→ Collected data
----

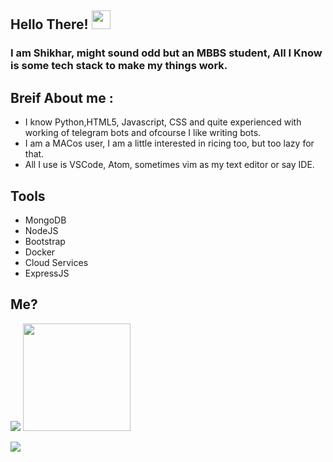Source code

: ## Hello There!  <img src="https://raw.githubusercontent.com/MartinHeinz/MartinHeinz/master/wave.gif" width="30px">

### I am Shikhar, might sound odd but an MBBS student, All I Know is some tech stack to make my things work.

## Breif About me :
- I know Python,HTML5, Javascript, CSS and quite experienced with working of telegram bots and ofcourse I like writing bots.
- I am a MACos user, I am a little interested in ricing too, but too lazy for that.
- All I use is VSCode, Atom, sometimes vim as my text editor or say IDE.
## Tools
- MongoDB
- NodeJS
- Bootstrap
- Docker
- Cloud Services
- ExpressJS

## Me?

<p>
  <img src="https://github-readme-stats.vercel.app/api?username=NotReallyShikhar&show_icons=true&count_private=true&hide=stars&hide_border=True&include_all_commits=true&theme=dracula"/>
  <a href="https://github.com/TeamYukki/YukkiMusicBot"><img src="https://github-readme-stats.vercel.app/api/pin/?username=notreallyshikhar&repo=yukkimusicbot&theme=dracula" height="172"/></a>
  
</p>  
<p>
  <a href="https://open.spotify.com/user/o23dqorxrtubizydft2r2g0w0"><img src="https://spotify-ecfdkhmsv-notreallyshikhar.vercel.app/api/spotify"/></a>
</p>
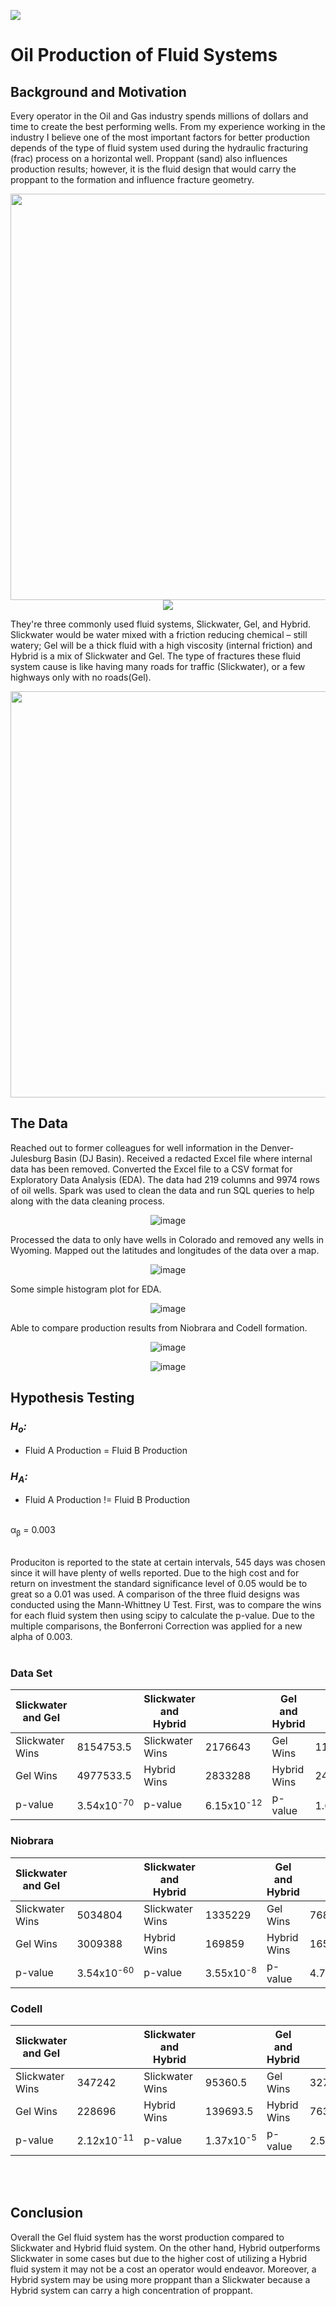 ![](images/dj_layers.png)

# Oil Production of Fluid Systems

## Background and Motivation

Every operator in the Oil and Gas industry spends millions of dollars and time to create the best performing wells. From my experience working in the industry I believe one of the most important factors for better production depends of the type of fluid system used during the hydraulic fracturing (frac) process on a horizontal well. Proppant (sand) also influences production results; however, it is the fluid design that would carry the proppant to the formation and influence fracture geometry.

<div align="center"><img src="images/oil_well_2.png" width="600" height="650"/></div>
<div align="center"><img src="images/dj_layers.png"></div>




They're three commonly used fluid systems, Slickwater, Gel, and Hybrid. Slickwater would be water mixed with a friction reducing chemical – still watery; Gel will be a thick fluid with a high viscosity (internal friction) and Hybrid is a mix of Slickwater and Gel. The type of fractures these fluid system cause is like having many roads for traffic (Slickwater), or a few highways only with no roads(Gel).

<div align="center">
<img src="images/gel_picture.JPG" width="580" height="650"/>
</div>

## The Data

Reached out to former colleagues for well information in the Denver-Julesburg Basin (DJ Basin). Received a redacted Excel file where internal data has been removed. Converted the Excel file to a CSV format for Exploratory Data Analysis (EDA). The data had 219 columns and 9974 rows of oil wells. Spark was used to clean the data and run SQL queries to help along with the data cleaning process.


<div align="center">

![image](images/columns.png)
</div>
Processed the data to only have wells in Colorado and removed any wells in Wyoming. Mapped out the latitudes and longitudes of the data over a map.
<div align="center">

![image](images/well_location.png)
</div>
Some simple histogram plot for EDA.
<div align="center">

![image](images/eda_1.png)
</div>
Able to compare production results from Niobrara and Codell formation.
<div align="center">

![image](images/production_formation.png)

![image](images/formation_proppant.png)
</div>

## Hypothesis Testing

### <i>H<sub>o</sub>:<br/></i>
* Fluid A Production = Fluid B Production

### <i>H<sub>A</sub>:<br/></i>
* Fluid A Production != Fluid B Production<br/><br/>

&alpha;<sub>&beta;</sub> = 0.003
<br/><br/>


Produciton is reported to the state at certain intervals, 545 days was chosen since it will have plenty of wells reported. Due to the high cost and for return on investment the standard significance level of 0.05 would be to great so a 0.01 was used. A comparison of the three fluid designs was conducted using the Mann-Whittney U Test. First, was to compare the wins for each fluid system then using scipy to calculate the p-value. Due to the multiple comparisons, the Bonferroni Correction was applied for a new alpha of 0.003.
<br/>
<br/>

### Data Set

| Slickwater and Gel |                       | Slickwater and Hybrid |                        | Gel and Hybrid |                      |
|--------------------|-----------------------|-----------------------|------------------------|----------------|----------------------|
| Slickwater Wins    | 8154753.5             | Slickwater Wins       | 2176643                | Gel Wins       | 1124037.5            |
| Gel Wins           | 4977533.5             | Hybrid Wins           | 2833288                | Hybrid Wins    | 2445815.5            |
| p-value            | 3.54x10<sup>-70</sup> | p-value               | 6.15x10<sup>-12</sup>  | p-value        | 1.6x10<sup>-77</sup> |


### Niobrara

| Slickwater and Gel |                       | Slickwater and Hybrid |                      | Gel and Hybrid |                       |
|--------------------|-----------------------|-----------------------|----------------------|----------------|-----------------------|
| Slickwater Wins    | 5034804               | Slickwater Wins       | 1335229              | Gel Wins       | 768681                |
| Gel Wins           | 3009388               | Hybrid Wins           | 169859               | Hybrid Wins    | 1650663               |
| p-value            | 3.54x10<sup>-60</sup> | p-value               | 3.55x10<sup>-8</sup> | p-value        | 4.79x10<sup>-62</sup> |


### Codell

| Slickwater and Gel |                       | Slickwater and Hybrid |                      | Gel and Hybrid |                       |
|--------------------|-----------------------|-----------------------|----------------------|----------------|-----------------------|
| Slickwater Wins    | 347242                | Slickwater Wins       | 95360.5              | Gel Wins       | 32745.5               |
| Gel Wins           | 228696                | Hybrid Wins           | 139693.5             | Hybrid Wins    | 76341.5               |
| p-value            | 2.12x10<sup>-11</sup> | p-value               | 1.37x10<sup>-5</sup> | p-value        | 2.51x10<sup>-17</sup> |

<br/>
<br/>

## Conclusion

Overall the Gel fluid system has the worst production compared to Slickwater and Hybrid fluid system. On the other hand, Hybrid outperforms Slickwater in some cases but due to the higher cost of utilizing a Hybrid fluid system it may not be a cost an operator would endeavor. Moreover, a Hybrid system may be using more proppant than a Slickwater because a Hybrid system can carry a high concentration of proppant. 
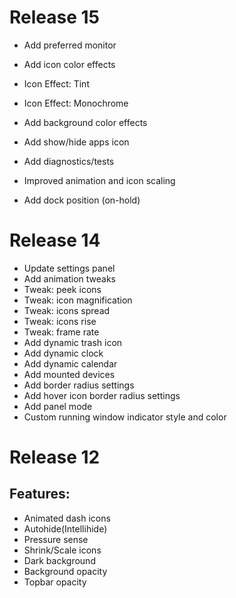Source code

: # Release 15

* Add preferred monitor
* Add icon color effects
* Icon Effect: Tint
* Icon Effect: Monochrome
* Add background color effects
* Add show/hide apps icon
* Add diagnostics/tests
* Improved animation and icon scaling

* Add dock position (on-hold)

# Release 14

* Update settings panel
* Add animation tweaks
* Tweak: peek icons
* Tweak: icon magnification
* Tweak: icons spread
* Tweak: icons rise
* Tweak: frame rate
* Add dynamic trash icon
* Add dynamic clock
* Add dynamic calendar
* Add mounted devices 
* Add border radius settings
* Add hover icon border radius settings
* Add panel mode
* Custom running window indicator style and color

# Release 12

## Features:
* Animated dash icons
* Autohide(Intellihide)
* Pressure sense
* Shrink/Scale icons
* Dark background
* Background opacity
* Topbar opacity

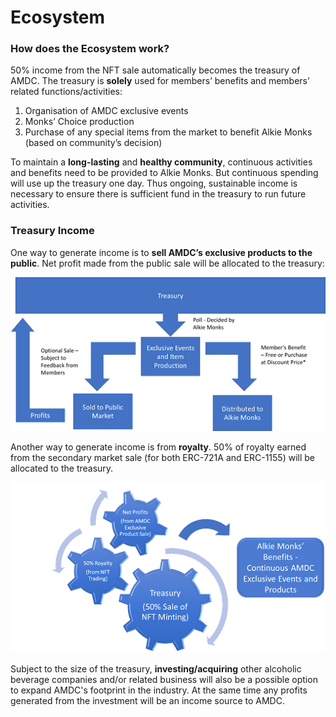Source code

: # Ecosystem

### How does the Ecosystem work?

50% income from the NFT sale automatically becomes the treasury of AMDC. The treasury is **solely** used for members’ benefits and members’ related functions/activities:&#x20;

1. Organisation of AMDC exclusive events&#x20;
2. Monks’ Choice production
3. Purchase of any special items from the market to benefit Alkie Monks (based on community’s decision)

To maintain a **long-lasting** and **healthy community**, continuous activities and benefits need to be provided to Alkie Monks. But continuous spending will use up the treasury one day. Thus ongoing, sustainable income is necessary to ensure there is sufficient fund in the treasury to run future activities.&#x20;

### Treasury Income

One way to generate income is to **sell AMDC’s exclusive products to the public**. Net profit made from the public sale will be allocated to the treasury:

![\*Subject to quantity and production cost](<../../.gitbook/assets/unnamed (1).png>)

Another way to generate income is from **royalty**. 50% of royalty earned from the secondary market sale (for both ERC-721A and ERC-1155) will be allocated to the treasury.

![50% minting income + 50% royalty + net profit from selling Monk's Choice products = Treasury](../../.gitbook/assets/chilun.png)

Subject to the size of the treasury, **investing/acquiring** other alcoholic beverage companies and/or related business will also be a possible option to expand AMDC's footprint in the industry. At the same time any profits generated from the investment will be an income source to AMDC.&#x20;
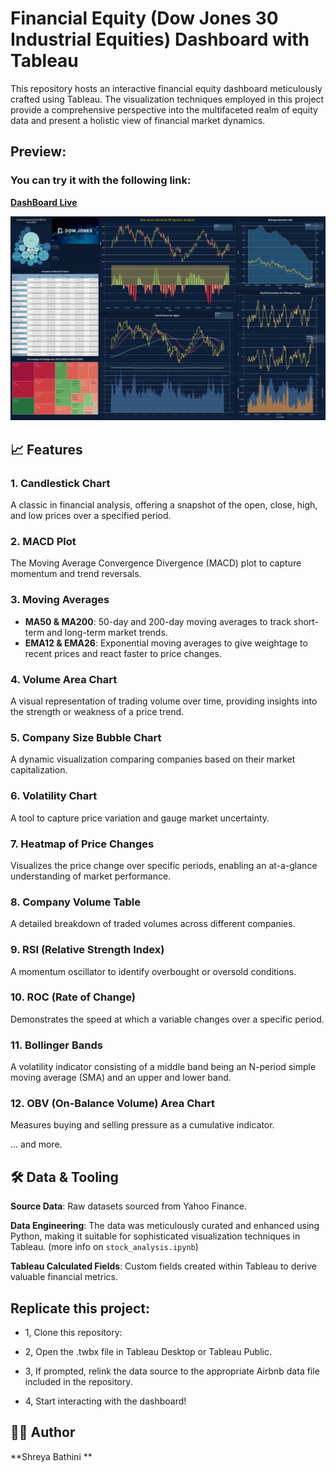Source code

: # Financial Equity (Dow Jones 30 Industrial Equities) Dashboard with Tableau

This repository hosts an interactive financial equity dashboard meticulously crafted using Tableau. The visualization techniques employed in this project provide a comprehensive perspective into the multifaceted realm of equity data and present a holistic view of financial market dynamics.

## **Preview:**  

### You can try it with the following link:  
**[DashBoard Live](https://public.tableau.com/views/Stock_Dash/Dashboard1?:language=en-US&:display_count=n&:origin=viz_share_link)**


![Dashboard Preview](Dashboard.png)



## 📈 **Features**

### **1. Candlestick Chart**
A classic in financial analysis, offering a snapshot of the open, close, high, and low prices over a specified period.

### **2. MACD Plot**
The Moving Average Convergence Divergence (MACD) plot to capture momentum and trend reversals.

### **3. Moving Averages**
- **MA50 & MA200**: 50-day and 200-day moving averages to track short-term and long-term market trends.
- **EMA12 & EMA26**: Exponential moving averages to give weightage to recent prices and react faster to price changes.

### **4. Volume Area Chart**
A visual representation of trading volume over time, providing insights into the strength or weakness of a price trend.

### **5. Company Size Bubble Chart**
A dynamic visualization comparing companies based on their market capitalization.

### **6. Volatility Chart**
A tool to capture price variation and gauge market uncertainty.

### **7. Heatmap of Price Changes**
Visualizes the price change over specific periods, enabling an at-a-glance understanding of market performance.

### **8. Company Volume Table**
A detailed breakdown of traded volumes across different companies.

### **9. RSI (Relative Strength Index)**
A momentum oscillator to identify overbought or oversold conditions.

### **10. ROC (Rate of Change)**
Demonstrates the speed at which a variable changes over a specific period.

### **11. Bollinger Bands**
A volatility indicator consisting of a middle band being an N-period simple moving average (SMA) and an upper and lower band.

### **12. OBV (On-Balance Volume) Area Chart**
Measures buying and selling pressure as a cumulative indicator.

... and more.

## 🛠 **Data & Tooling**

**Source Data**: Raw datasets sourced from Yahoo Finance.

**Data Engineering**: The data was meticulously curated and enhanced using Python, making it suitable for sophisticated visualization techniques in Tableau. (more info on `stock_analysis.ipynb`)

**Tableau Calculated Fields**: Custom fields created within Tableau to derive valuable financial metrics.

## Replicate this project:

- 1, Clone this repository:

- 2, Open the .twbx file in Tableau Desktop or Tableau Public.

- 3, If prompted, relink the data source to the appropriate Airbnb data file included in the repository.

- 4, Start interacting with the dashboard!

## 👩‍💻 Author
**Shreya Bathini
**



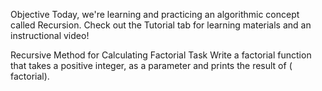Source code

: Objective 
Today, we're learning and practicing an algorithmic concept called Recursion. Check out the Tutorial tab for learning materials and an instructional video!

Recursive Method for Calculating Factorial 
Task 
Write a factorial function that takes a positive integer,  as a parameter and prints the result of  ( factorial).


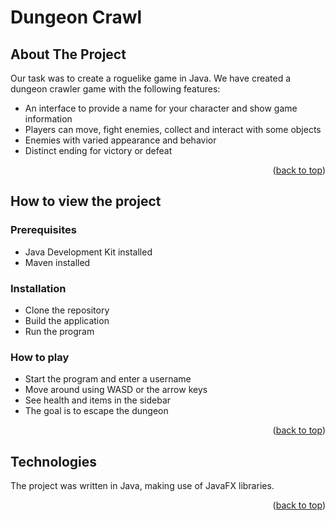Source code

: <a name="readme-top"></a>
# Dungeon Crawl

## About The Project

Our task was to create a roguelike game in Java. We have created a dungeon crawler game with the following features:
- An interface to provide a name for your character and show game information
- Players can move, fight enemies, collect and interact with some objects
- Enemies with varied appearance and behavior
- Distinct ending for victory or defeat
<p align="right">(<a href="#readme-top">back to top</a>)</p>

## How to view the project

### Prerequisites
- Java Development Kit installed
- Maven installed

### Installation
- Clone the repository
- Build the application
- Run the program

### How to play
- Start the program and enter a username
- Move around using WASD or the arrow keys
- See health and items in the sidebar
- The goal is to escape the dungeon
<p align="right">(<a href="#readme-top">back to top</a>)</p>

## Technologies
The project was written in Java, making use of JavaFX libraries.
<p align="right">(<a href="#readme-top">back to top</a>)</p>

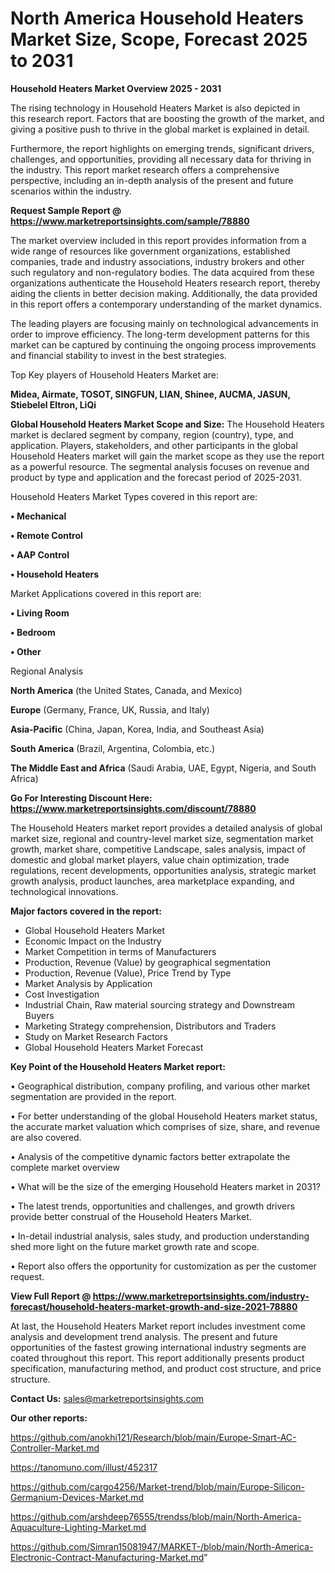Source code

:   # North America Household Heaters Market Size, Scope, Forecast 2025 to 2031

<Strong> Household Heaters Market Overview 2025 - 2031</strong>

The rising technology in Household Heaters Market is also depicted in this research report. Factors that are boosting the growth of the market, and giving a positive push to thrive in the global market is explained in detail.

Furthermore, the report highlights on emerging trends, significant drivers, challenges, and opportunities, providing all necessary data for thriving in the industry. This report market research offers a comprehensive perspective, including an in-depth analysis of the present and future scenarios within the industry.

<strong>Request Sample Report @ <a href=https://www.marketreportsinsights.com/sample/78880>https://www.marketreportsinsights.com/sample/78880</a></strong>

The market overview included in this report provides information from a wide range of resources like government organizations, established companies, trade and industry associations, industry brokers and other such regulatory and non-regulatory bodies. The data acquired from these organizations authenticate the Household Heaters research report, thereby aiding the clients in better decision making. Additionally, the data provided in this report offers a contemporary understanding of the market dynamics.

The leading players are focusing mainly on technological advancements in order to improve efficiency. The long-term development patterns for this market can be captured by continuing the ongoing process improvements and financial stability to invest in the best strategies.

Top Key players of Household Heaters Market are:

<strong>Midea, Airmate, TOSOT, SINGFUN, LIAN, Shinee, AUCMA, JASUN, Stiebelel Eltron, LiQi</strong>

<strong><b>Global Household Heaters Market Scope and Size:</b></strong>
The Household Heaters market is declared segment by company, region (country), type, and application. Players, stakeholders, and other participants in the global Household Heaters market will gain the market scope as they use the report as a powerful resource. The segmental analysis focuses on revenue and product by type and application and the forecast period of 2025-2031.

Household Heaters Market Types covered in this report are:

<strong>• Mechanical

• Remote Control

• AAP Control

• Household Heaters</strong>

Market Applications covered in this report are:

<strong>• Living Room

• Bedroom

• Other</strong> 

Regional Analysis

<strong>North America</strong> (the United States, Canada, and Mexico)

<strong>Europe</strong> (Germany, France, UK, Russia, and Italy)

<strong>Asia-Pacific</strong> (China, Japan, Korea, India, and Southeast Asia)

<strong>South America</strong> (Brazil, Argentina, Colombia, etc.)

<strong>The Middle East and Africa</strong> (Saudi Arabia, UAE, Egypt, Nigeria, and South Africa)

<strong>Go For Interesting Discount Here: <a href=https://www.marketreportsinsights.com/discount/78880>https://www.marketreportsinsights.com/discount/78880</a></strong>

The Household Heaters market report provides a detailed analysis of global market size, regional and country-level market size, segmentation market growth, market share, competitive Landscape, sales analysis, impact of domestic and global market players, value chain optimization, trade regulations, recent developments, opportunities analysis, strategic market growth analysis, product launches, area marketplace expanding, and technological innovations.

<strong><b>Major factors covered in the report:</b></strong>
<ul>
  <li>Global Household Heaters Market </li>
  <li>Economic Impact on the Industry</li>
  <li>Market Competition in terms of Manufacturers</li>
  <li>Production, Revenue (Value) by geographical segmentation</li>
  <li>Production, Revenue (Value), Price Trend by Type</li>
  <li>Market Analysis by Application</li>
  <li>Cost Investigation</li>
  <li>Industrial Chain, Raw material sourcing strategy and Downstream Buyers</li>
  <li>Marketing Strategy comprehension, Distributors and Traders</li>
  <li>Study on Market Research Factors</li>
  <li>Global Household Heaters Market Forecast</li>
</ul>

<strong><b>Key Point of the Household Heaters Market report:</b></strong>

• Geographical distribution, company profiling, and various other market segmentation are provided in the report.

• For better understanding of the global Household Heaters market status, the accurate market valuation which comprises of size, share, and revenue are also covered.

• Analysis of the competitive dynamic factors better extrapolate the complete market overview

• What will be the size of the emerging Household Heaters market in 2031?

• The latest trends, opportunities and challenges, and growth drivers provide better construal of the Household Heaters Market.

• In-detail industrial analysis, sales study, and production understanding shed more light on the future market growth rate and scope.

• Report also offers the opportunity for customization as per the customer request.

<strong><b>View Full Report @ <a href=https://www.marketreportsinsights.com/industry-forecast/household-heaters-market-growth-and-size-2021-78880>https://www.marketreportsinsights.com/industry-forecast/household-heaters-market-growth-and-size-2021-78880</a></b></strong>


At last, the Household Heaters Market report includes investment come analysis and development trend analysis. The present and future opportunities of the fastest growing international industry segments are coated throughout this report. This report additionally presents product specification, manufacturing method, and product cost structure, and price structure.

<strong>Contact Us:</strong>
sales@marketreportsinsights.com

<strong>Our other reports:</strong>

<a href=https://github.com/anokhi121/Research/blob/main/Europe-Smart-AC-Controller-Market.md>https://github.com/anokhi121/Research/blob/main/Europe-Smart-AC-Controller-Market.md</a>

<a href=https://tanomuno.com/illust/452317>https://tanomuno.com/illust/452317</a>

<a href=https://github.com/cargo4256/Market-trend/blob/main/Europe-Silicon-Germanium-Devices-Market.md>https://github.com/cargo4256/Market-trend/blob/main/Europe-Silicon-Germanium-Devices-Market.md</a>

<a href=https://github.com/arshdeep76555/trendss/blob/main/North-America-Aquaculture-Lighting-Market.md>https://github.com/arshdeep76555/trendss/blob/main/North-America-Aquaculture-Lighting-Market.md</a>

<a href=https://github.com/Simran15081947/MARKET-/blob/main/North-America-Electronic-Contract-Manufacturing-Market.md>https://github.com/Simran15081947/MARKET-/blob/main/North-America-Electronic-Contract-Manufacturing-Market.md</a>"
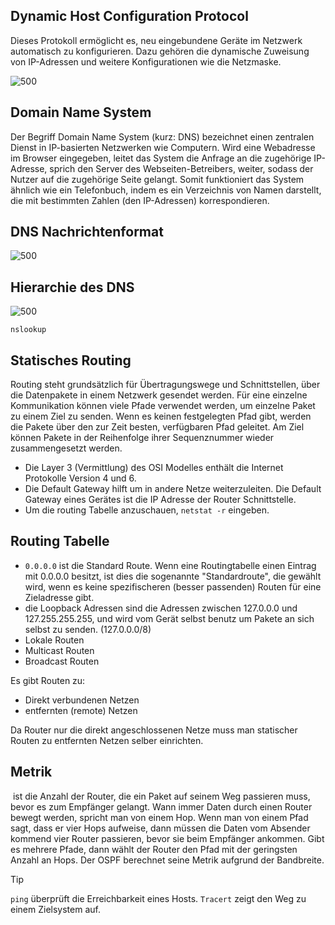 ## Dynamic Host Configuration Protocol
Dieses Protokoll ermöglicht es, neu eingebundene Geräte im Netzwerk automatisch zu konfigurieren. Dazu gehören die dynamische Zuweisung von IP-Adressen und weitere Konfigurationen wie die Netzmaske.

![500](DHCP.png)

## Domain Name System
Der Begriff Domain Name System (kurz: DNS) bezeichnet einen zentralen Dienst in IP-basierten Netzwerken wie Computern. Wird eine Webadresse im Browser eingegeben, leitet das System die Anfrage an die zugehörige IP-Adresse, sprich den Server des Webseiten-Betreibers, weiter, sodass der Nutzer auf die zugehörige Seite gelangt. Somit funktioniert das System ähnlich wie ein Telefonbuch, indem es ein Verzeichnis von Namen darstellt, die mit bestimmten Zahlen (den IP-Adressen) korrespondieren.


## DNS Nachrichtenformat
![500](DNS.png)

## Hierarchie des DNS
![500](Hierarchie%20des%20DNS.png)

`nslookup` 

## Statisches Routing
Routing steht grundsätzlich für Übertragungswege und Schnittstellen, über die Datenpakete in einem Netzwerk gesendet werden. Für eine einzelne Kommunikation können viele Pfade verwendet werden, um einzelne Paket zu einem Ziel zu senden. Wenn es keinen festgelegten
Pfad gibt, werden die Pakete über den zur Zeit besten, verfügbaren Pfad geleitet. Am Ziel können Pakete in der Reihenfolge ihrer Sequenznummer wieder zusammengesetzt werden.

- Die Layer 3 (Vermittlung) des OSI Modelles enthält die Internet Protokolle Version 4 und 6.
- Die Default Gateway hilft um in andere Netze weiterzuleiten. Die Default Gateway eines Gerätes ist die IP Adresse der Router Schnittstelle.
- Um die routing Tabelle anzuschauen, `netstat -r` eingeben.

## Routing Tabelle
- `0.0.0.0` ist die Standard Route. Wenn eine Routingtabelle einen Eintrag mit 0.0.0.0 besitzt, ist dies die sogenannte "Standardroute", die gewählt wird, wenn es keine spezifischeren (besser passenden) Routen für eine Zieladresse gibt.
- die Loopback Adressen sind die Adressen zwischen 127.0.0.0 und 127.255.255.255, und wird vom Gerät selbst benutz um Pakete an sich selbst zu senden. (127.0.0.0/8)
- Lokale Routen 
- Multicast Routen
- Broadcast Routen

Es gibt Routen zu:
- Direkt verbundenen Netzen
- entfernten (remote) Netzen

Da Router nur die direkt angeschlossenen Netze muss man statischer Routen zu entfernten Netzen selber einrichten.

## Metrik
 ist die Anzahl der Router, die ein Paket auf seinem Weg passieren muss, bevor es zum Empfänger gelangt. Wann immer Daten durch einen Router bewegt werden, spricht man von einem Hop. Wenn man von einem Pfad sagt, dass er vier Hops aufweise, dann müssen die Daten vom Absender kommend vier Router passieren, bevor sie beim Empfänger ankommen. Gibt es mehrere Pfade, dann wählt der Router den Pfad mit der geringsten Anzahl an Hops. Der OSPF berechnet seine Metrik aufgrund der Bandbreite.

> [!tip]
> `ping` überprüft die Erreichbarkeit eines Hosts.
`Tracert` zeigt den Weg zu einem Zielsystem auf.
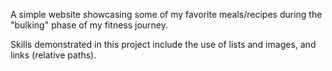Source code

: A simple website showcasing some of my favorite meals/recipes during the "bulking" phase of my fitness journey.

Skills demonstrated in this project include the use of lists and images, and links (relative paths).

----

→ Task brief
Where a line of the data holds the word "challenges", copy that line.

→ Task answer
Furthermore, the report highlights on emerging trends, significant drivers, challenges, and opportunities, providing all necessary data for thriving in the industry. This report market research offers a comprehensive perspective, including an in-depth analysis of the present and future scenarios within the industry.
• The latest trends, opportunities and challenges, and growth drivers provide better construal of the Household Heaters Market.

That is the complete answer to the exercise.